What your aim should be: Please submit something that you would
want another resident to submit for you to study. If you do a sloppy /
superficial job, you will have wasted your time because you won't get credit
for it and will be asked to redo it, plus also in the long run you are only
raising your odds of multiple trips to
Auntminnie competition: The more thorough and higher-quality job you do with your case, especially the knowledge-work, the more likely you are to win the auntminnie competition if you are interested. Writing an actual discussion rather than just telegraphic bullet points improves your chances but is by no means required in order to win (quality over quantity). If you do write a discussion rather than bullet points, please arrange it into the following 3 sections. The entire thing need not be more than a page long:
Discussion of
Disease: (A brief discussion of the disease/diagnosis
that comprises the focus of the case. This should be approximately 2-3
paragraphs long. Not encyclopedic. Just the basic facts. By the way, if you
have a spell checker, please spell-check your work before you send it. )
Radiologic
Overview of the Diagnosis: (Discussion of the radiological workup and
typical findings. Not encyclopedic. Just the basic facts as a paragraph or two,
or bulleted list.)
Key points: (3 or 4
take-home items in a bulleted list-- see directions for differential diagnosis
above).
·
Key point 1
·
Key point 2
Using the DTF software
yourself: You are welcome to
work with the software and collect your own content, build your own collection
of cases, etc. A "mini users manual" is available to
download: http://radtf.indyrad.iupui.edu/Edactic_Mini_Manual.doc
If you have specific questions or projects in mind, please contact Dr. Frank
(marfrank@iupui.edu). The DTF software is installed on essentially all IU
Radiology PC's and several GE PACS workstations around the department.

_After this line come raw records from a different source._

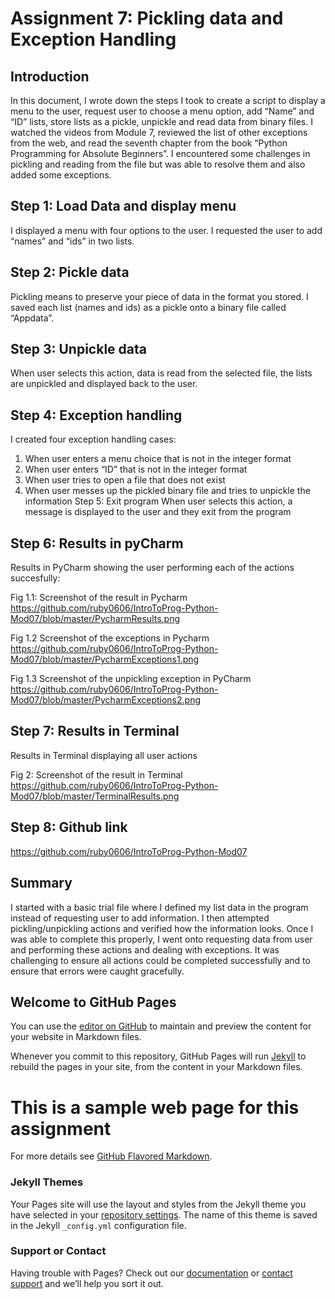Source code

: # Assignment 7: Pickling data and Exception Handling 

## Introduction
In this document, I wrote down the steps I took to create a script to display a menu to the user, request user to choose a menu option, add “Name” and “ID” lists, store lists as a pickle, unpickle and read data from binary files. I watched the videos from Module 7, reviewed the list of other exceptions from the web, and read the seventh chapter from the book “Python Programming for Absolute Beginners”. I encountered some challenges in pickling and reading from the file but was able to resolve them and also added some exceptions.

## Step 1: Load Data and display menu
I displayed a menu with four options to the user. I requested the user to add “names” and “ids” in two lists.

## Step 2: Pickle data
Pickling means to preserve your piece of data in the format you stored. I saved each list (names and ids) as a pickle onto a binary file called “Appdata”. 

## Step 3: Unpickle data	
When user selects this action, data is read from the selected file, the lists are unpickled and displayed back to the user.

## Step 4: Exception handling
I created four exception handling cases: 
1.	When user enters a menu choice that is not in the integer format
2.	When user enters “ID” that is not in the integer format
3.	When user tries to open a file that does not exist
4.	When user messes up the pickled binary file and tries to unpickle the information
Step 5: Exit program
When user selects this action, a message is displayed to the user and they exit from the program

## Step 6: Results in pyCharm
Results in PyCharm showing the user performing each of the actions succesfully:

Fig 1.1: Screenshot of the result in Pycharm
https://github.com/ruby0606/IntroToProg-Python-Mod07/blob/master/PycharmResults.png
 
Fig 1.2 Screenshot of the exceptions in Pycharm
https://github.com/ruby0606/IntroToProg-Python-Mod07/blob/master/PycharmExceptions1.png

Fig 1.3 Screenshot of the unpickling exception in PyCharm
https://github.com/ruby0606/IntroToProg-Python-Mod07/blob/master/PycharmExceptions2.png

## Step 7: Results in Terminal
Results in Terminal displaying all user actions 
 
Fig 2: Screenshot of the result in Terminal 
https://github.com/ruby0606/IntroToProg-Python-Mod07/blob/master/TerminalResults.png

## Step 8: Github link
https://github.com/ruby0606/IntroToProg-Python-Mod07

## Summary
I started with a basic trial file where I defined my list data in the program instead of requesting user to add information. I then attempted pickling/unpickling actions and verified how the information looks. Once I was able to complete this properly, I went onto requesting data from user and performing these actions and dealing with exceptions. It was challenging to ensure all actions could be completed successfully and to ensure that errors were caught gracefully. 

















<Editing notes>

## Welcome to GitHub Pages

You can use the [editor on GitHub](https://github.com/ruby0606/IntroToProg-Python-Mod07/edit/gh-pages/index.md) to maintain and preview the content for your website in Markdown files.

Whenever you commit to this repository, GitHub Pages will run [Jekyll](https://jekyllrb.com/) to rebuild the pages in your site, from the content in your Markdown files.

# This is a sample web page for this assignment

For more details see [GitHub Flavored Markdown](https://guides.github.com/features/mastering-markdown/).

### Jekyll Themes

Your Pages site will use the layout and styles from the Jekyll theme you have selected in your [repository settings](https://github.com/ruby0606/IntroToProg-Python-Mod06/settings). The name of this theme is saved in the Jekyll `_config.yml` configuration file.

### Support or Contact

Having trouble with Pages? Check out our [documentation](https://docs.github.com/categories/github-pages-basics/) or [contact support](https://github.com/contact) and we’ll help you sort it out.
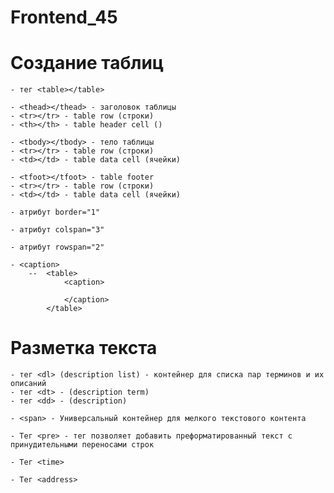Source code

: # Frontend_45
# Создание таблиц
    - тег <table></table> 

    - <thead></thead> - заголовок таблицы
    - <tr></tr> - table row (строки)
    - <th></th> - table header cell ()

    - <tbody></tbody> - тело таблицы
    - <tr></tr> - table row (строки)
    - <td></td> - table data cell (ячейки)

    - <tfoot></tfoot> - table footer 
    - <tr></tr> - table row (строки)
    - <td></td> - table data cell (ячейки) 

    - атрибут border="1"

    - атрибут colspan="3"

    - атрибут rowspan="2"

    - <caption>
        --  <table>
                <caption>
    
                </caption>
            </table>
    
# Разметка текста
    - тег <dl> (description list) - контейнер для списка пар терминов и их описаний
    - тег <dt> - (description term)
    - тег <dd> - (description)

    - <span> - Универсальный контейнер для мелкого текстового контента

    - Тег <pre> - тег позволяет добавить преформатированный текст с принудительными переносами строк

    - Тег <time>
    
    - Тег <address>



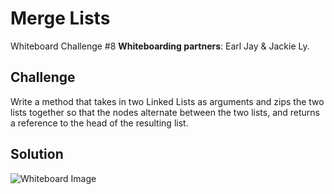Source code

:# Merge Lists
Whiteboard Challenge #8
**Whiteboarding partners**: Earl Jay & Jackie Ly.

## Challenge
Write a method that takes in two Linked Lists as arguments and zips the two lists together so that the nodes alternate between the two lists, and returns a reference to the head of the resulting list.

## Solution
![Whiteboard Image](https://raw.githubusercontent.com/btaylor93/Data-Structures-and-Algorithms/master/assets/MergeListsWhiteboard.jpg)
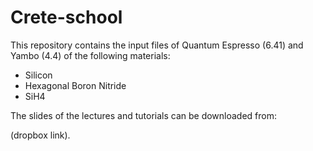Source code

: # Crete-school

This repository contains the input files of Quantum Espresso (6.41) and Yambo (4.4) of the following materials:

- Silicon
- Hexagonal Boron Nitride
- SiH4


The slides of the lectures and tutorials can be downloaded from:

(dropbox link).
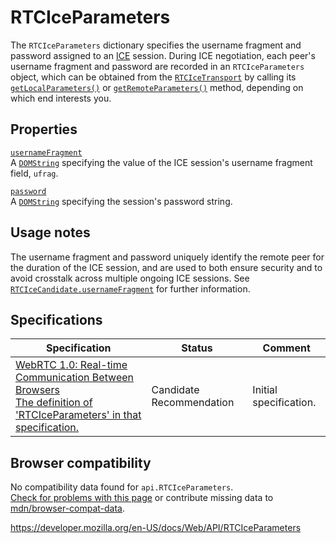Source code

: RTCIceParameters
================

The `RTCIceParameters` dictionary specifies the username fragment and password assigned to an [ICE](https://developer.mozilla.org/en-US/docs/Glossary/ICE) session. During ICE negotiation, each peer's username fragment and password are recorded in an `RTCIceParameters` object, which can be obtained from the [`RTCIceTransport`](rtcicetransport) by calling its [`getLocalParameters()`](rtcicetransport/getlocalparameters) or [`getRemoteParameters()`](rtcicetransport/getremoteparameters) method, depending on which end interests you.

Properties
----------

[`usernameFragment`](rtciceparameters/usernamefragment)  
A [`DOMString`](domstring) specifying the value of the ICE session's username fragment field, `ufrag`.

[`password`](rtciceparameters/password)  
A [`DOMString`](domstring) specifying the session's password string.

Usage notes
-----------

The username fragment and password uniquely identify the remote peer for the duration of the ICE session, and are used to both ensure security and to avoid crosstalk across multiple ongoing ICE sessions. See [`RTCIceCandidate.usernameFragment`](rtcicecandidate/usernamefragment) for further information.

Specifications
--------------

<table><thead><tr class="header"><th>Specification</th><th>Status</th><th>Comment</th></tr></thead><tbody><tr class="odd"><td><a href="https://w3c.github.io/webrtc-pc/#rtciceparameters">WebRTC 1.0: Real-time Communication Between Browsers<br />
<span class="small">The definition of 'RTCIceParameters' in that specification.</span></a></td><td><span class="spec-cr">Candidate Recommendation</span></td><td>Initial specification.</td></tr></tbody></table>

Browser compatibility
---------------------

No compatibility data found for `api.RTCIceParameters`.  
[Check for problems with this page](#on-github) or contribute missing data to [mdn/browser-compat-data](https://github.com/mdn/browser-compat-data).

<a href="https://developer.mozilla.org/en-US/docs/Web/API/RTCIceParameters" class="_attribution-link">https://developer.mozilla.org/en-US/docs/Web/API/RTCIceParameters</a>
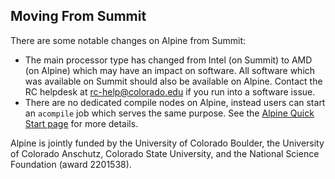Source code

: ## Moving From Summit

There are some notable changes on Alpine from Summit:

- The main processor type has changed from Intel (on Summit) to AMD (on Alpine) which may have an impact on software. All software which was available on Summit should also be available on Alpine. Contact the RC helpdesk at <rc-help@colorado.edu> if you run into a software issue.
- There are no dedicated compile nodes on Alpine, instead users can start an `acompile` job which serves the same purpose. See the [Alpine Quick Start page](./quick-start) for more details.

Alpine is jointly funded by the University of Colorado Boulder, the University of Colorado Anschutz, Colorado State University, and the National Science Foundation (award 2201538).

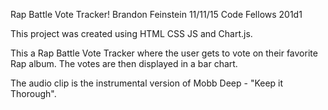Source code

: Rap Battle Vote Tracker!
Brandon Feinstein
11/11/15
Code Fellows 201d1

This project was created using HTML CSS JS and Chart.js.

This a Rap Battle Vote Tracker where the user gets to vote on their favorite Rap album. The votes are then displayed in a bar chart.

The audio clip is the instrumental version of Mobb Deep -
"Keep it Thorough".
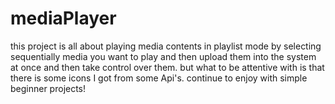 # mediaPlayer
this project is all about playing media contents in playlist mode by selecting sequentially media you want to play and then upload them into the system at once and then take control over them. but what to be attentive with is that there is some icons I got from some Api's. continue to enjoy with simple beginner projects!
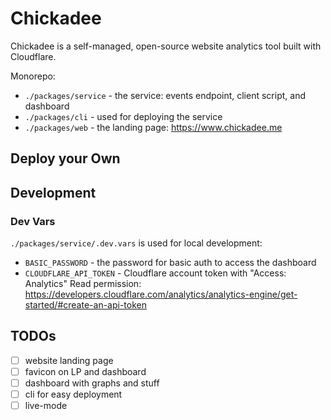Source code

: # Chickadee

Chickadee is a self-managed, open-source website analytics tool built with Cloudflare.

Monorepo:

- `./packages/service` - the service: events endpoint, client script, and dashboard
- `./packages/cli` - used for deploying the service
- `./packages/web` - the landing page: <https://www.chickadee.me>

## Deploy your Own

<!-- TODO! how to deploy chickadee -->

## Development

### Dev Vars

`./packages/service/.dev.vars` is used for local development:

- `BASIC_PASSWORD` - the password for basic auth to access the dashboard
- `CLOUDFLARE_API_TOKEN` - Cloudflare account token with "Access: Analytics" Read permission: <https://developers.cloudflare.com/analytics/analytics-engine/get-started/#create-an-api-token>

## TODOs

- [ ] website landing page
- [ ] favicon on LP and dashboard
- [ ] dashboard with graphs and stuff
- [ ] cli for easy deployment
- [ ] live-mode
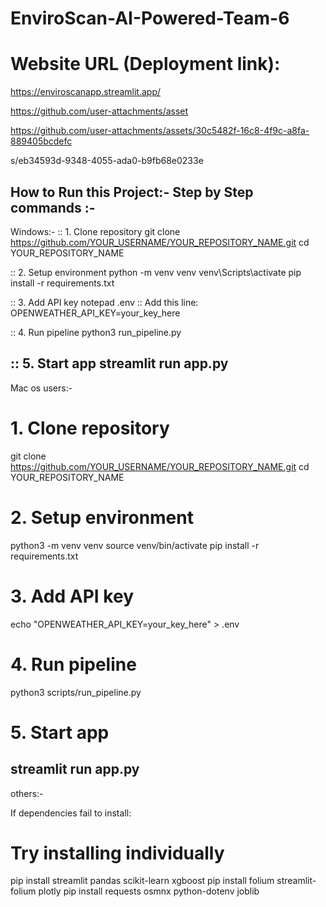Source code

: # EnviroScan-AI-Powered-Team-6 

# Website URL (Deployment link):

https://enviroscanapp.streamlit.app/


https://github.com/user-attachments/asset

https://github.com/user-attachments/assets/30c5482f-16c8-4f9c-a8fa-889405bcdefc

s/eb34593d-9348-4055-ada0-b9fb68e0233e


How to Run this Project:- 
Step by Step commands :-
---------------------------------
Windows:-
:: 1. Clone repository
git clone https://github.com/YOUR_USERNAME/YOUR_REPOSITORY_NAME.git
cd YOUR_REPOSITORY_NAME

:: 2. Setup environment
python -m venv venv
venv\Scripts\activate
pip install -r requirements.txt

:: 3. Add API key
notepad .env
:: Add this line: OPENWEATHER_API_KEY=your_key_here

:: 4. Run pipeline
python3 run_pipeline.py

:: 5. Start app
streamlit run app.py
-------------------------------------------------------------------------
 Mac os users:-
# 1. Clone repository
git clone https://github.com/YOUR_USERNAME/YOUR_REPOSITORY_NAME.git
cd YOUR_REPOSITORY_NAME

# 2. Setup environment
python3 -m venv venv
source venv/bin/activate
pip install -r requirements.txt

# 3. Add API key
echo "OPENWEATHER_API_KEY=your_key_here" > .env

# 4. Run pipeline
python3 scripts/run_pipeline.py

# 5. Start app
streamlit run app.py
-----------------------------------------------------------------------------
others:-
    
If dependencies fail to install:
# Try installing individually
pip install streamlit pandas scikit-learn xgboost
pip install folium streamlit-folium plotly
pip install requests osmnx python-dotenv joblib

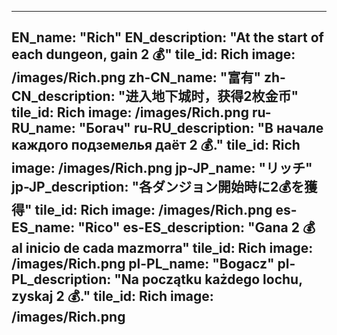 ---

EN_name: "Rich"
EN_description: "At the start of each dungeon, gain 2 💰"
tile_id: Rich
image: /images/Rich.png
zh-CN_name: "富有"
zh-CN_description: "进入地下城时，获得2枚金币"
tile_id: Rich
image: /images/Rich.png
ru-RU_name: "Богач"
ru-RU_description: "В начале каждого подземелья даёт 2 💰."
tile_id: Rich
image: /images/Rich.png
jp-JP_name: "リッチ"
jp-JP_description: "各ダンジョン開始時に2💰を獲得"
tile_id: Rich
image: /images/Rich.png
es-ES_name: "Rico"
es-ES_description: "Gana 2 💰 al inicio de cada mazmorra"
tile_id: Rich
image: /images/Rich.png
pl-PL_name: "Bogacz"
pl-PL_description: "Na początku każdego lochu, zyskaj 2 💰."
tile_id: Rich
image: /images/Rich.png
---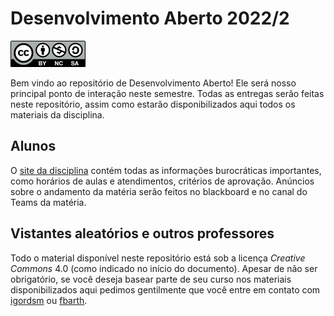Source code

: # Desenvolvimento Aberto 2022/2

![License CC-BY-NC-SA 4.0](docs/aulas/cc-by-nc-sa-small.png)

Bem vindo ao repositório de Desenvolvimento Aberto! Ele será nosso principal ponto de interação neste semestre. Todas as entregas serão feitas neste repositório, assim como estarão disponibilizados aqui todos os materiais da disciplina. 

## Alunos

O [site da disciplina](https://insper.github.io/open-dev/) contém todas as informações burocráticas importantes, como horários de aulas e atendimentos, critérios de aprovação. Anúncios sobre o andamento da matéria serão feitos no blackboard e no canal do Teams da matéria.

## Vistantes aleatórios e outros professores

Todo o material disponível neste repositório está sob a licença *Creative Commons* 4.0 (como indicado no início do documento). Apesar de não ser obrigatório, se você deseja basear parte de seu curso nos materiais disponibilizados aqui pedimos gentilmente que você entre em contato com [igordsm](http://github.com/igordsm) ou [fbarth](http://github.com/fbarth). 
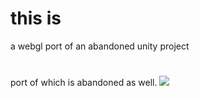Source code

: # this is
a webgl port of an abandoned unity project
#

port of which is abandoned as well.
![](https://user-images.githubusercontent.com/79497558/153537176-cbc50737-ec4c-4e96-8d63-7c40ac917c45.jpg)
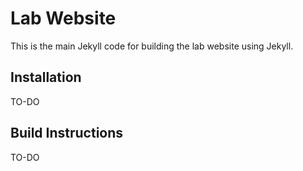 # Lab Website

This is the main Jekyll code for building the lab website using Jekyll.

## Installation

TO-DO

## Build Instructions

TO-DO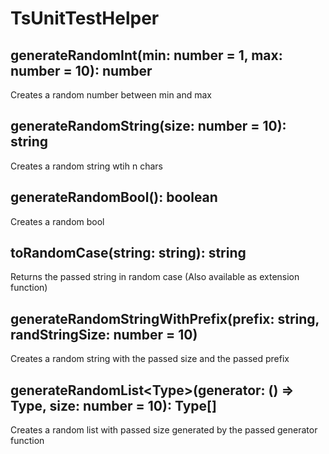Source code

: # TsUnitTestHelper

## generateRandomInt(min: number = 1, max: number = 10): number

Creates a random number between min and max

## generateRandomString(size: number = 10): string

Creates a random string wtih n chars

## generateRandomBool(): boolean

Creates a random bool

## toRandomCase(string: string): string

Returns the passed string in random case
(Also available as extension function)

## generateRandomStringWithPrefix(prefix: string, randStringSize: number = 10)

Creates a random string with the passed size and the passed prefix

## generateRandomList\<Type\>(generator: () => Type, size: number = 10): Type[]

Creates a random list with passed size generated by the passed generator function
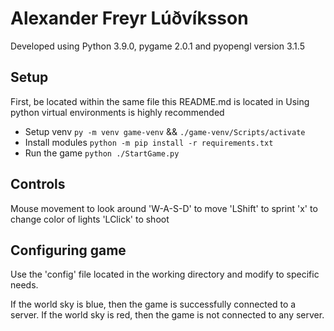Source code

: # Alexander Freyr Lúðvíksson

Developed using Python 3.9.0, pygame 2.0.1 and pyopengl version 3.1.5

## Setup
First, be located within the same file this README.md is located in
Using python virtual environments is highly recommended

- Setup venv `py -m venv game-venv` && `./game-venv/Scripts/activate`
- Install modules `python -m pip install -r requirements.txt`
- Run the game `python ./StartGame.py`

## Controls
Mouse movement to look around
'W-A-S-D' to move
'LShift' to sprint
'x' to change color of lights
'LClick' to shoot

## Configuring game
Use the 'config' file located in the working directory and modify to specific needs.

If the world sky is blue, then the game is successfully connected to a server.
If the world sky is red, then the game is not connected to any server.
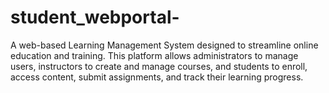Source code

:# student_webportal-
A web-based Learning Management System designed to streamline online education and training. This platform allows administrators to manage users, instructors to create and manage courses, and students to enroll, access content, submit assignments, and track their learning progress.
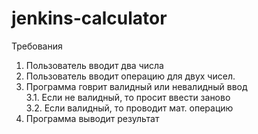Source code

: # jenkins-calculator

Требования
1. Пользователь вводит два числа
2. Пользователь вводит операцию для двух чисел. 
3. Программа говрит валидный или невалидный ввод  
   3.1.  Если не валидный, то просит ввести заново  
   3.2.  Если валидный, то проводит мат. операцию  
5. Программа выводит результат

Also available on the radiology "Portal" server (but you need to be
careful about setting color depth to avoid blocky grey scale when you
"snag" images that way). You can download and install the DTF
software on your own computers (for entering & managing content yourself). Download this and double click it to begin
the installation:
http://radtf.indyrad.iupui.edu/EDACTIC_AUTHOR_IU_INSTALLER.exe
This is the same software running on departmental PCs. You will need
administrator privileges on the computer for the install to work.